- **Work instruction**
The response should be an exact transcription of the data below, free of images.

START Information given

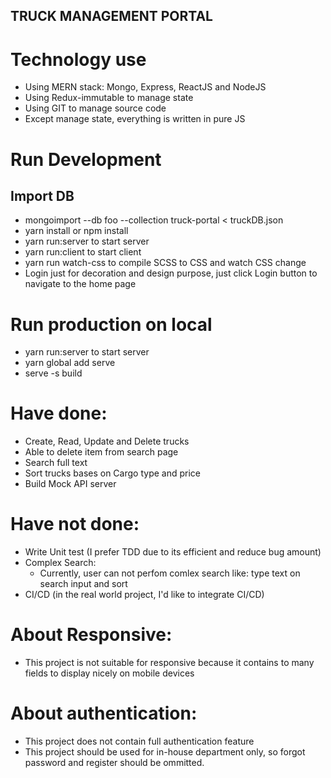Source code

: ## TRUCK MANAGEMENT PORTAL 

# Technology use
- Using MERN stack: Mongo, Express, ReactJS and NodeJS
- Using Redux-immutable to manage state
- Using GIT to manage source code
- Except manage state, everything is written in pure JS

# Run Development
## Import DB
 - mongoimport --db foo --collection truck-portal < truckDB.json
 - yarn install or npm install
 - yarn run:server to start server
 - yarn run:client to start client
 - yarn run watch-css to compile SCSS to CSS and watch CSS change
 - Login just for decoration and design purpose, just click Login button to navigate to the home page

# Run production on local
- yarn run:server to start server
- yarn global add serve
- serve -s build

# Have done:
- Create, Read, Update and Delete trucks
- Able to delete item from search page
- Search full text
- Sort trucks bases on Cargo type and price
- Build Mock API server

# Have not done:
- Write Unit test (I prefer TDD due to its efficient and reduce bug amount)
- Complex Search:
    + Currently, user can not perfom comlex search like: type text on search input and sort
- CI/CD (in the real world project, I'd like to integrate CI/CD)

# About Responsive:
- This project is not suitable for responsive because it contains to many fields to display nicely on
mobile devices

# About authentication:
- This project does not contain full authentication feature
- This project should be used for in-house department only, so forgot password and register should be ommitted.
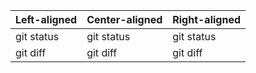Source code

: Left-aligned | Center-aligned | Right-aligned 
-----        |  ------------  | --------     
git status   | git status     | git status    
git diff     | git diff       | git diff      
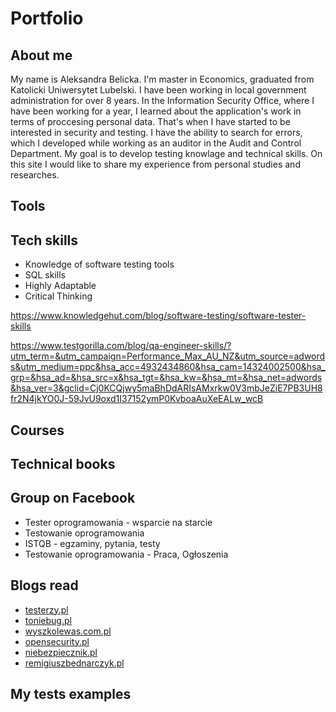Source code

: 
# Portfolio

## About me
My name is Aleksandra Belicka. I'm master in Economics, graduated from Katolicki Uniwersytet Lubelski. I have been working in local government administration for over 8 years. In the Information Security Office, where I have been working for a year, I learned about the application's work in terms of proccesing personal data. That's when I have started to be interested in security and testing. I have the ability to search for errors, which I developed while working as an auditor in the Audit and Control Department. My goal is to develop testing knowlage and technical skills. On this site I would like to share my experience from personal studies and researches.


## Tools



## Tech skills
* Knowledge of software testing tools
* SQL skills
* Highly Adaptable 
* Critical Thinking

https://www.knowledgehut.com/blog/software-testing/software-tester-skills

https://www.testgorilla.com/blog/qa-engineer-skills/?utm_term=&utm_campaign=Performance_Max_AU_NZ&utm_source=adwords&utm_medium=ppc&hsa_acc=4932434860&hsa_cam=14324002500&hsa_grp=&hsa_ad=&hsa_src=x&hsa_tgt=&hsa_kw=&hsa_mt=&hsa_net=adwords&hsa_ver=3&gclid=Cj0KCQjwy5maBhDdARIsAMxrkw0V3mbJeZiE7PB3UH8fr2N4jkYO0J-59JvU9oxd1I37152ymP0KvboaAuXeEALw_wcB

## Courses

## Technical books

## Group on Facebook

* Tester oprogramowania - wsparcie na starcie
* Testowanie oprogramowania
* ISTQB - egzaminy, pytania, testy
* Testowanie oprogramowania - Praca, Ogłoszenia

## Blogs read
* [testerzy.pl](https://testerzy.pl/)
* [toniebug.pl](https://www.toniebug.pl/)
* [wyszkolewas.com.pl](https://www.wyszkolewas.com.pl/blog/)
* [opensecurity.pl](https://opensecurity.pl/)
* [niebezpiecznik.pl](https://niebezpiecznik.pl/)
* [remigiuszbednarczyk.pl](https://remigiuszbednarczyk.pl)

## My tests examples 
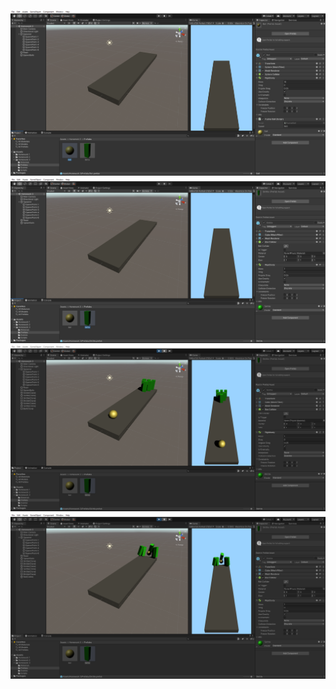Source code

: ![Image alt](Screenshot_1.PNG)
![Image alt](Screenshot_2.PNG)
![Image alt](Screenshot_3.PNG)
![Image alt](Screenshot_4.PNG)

END Information given

- **Solution for this task**
Source code

: ## TRUCK MANAGEMENT PORTAL 

# Technology use
- Using MERN stack: Mongo, Express, ReactJS and NodeJS
- Using Redux-immutable to manage state
- Using GIT to manage source code
- Except manage state, everything is written in pure JS

# Run Development
## Import DB
 - mongoimport --db foo --collection truck-portal < truckDB.json
 - yarn install or npm install
 - yarn run:server to start server
 - yarn run:client to start client
 - yarn run watch-css to compile SCSS to CSS and watch CSS change
 - Login just for decoration and design purpose, just click Login button to navigate to the home page

# Run production on local
- yarn run:server to start server
- yarn global add serve
- serve -s build

# Have done:
- Create, Read, Update and Delete trucks
- Able to delete item from search page
- Search full text
- Sort trucks bases on Cargo type and price
- Build Mock API server

# Have not done:
- Write Unit test (I prefer TDD due to its efficient and reduce bug amount)
- Complex Search:
    + Currently, user can not perfom comlex search like: type text on search input and sort
- CI/CD (in the real world project, I'd like to integrate CI/CD)

# About Responsive:
- This project is not suitable for responsive because it contains to many fields to display nicely on
mobile devices

# About authentication:
- This project does not contain full authentication feature
- This project should be used for in-house department only, so forgot password and register should be ommitted.
Source code

: Left-aligned | Center-aligned | Right-aligned 
-----        |  ------------  | --------     
git status   | git status     | git status    
git diff     | git diff       | git diff      
Source code

: 
# Portfolio

## About me
My name is Aleksandra Belicka. I'm master in Economics, graduated from Katolicki Uniwersytet Lubelski. I have been working in local government administration for over 8 years. In the Information Security Office, where I have been working for a year, I learned about the application's work in terms of proccesing personal data. That's when I have started to be interested in security and testing. I have the ability to search for errors, which I developed while working as an auditor in the Audit and Control Department. My goal is to develop testing knowlage and technical skills. On this site I would like to share my experience from personal studies and researches.


## Tools



## Tech skills
* Knowledge of software testing tools
* SQL skills
* Highly Adaptable 
* Critical Thinking

https://www.knowledgehut.com/blog/software-testing/software-tester-skills

https://www.testgorilla.com/blog/qa-engineer-skills/?utm_term=&utm_campaign=Performance_Max_AU_NZ&utm_source=adwords&utm_medium=ppc&hsa_acc=4932434860&hsa_cam=14324002500&hsa_grp=&hsa_ad=&hsa_src=x&hsa_tgt=&hsa_kw=&hsa_mt=&hsa_net=adwords&hsa_ver=3&gclid=Cj0KCQjwy5maBhDdARIsAMxrkw0V3mbJeZiE7PB3UH8fr2N4jkYO0J-59JvU9oxd1I37152ymP0KvboaAuXeEALw_wcB

## Courses

## Technical books

## Group on Facebook

* Tester oprogramowania - wsparcie na starcie
* Testowanie oprogramowania
* ISTQB - egzaminy, pytania, testy
* Testowanie oprogramowania - Praca, Ogłoszenia

## Blogs read
* [testerzy.pl](https://testerzy.pl/)
* [toniebug.pl](https://www.toniebug.pl/)
* [wyszkolewas.com.pl](https://www.wyszkolewas.com.pl/blog/)
* [opensecurity.pl](https://opensecurity.pl/)
* [niebezpiecznik.pl](https://niebezpiecznik.pl/)
* [remigiuszbednarczyk.pl](https://remigiuszbednarczyk.pl)

## My tests examples 
Source code

: ![Image alt](Screenshot_1.PNG)
![Image alt](Screenshot_2.PNG)
![Image alt](Screenshot_3.PNG)
![Image alt](Screenshot_4.PNG)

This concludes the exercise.